Description
The Brownie McGhee Papers consist of audio cassettes, photographs, programs, and VHS videotape documenting the life and musical
career of blues musician Brownie McGhee. The collection is arranged into three series: I. Brownie McGhee, II. Blues is Truth
Foundation, III. Interviews with Styve Homnick. A majority of the Brownie McGhee series consists of 83 audiocassettes of interviews
with Brownie McGhee conducted by Leslie Ann Wright and her partner Mike Twomey in preparation of his autobiography. The interviews
document McGhee's musical career including his experiences living with blues musician Lead Belly and performing in New York
City in the 1940s, traveling internationally as a blues musician, the West Coast Blues scene in California, and his long career
in film and television. The collection offers a detailed first person perspective of a blues-folk musician whose career spanned
most of the 20th century.
Background
Blues musician Walter B. "Brownie" McGhee (1915-1996) was born on November 30, 1915 in Knoxville, Tennessee to George Duffield
McGhee, a construction worker, and Zella Hennley. He learned to play guitar from his father and started his musical career
performing at the Solomon Temple Baptist Church in Kingsport, Tennessee and as a member of the Golden Voices Gospel Quartet.

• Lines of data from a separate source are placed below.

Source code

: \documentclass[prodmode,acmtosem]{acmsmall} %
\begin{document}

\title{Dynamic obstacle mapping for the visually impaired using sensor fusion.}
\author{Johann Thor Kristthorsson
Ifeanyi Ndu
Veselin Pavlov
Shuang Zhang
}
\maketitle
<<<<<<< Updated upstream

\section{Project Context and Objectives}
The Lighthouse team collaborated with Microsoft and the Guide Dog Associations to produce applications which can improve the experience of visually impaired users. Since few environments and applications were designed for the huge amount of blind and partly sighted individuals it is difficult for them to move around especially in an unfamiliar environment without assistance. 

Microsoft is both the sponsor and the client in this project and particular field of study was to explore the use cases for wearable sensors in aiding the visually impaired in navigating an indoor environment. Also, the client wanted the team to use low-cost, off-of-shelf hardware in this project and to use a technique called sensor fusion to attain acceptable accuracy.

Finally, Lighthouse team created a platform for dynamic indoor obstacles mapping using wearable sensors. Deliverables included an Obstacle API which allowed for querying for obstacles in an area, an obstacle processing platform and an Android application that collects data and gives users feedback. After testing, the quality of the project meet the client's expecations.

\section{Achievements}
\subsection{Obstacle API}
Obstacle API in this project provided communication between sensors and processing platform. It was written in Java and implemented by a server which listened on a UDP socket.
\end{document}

After contracting polio as a child, he suffered a walking disability until he underwent surgery funded by the March of Dimes
to correct his ailment in 1937. By the late 1930s, he was traveling throughout the South performing as an iterant blues musician
at churches, carnivals and briefly as a member of the Rabbit Foot Minstrels.
Extent
3 linear feet
(4 boxes)
Restrictions
Permission to publish from the Brownie McGhee Papers must be obtained from the African American Museum and Library at Oakland.
Availability
No access restrictions. Collection is open to the public.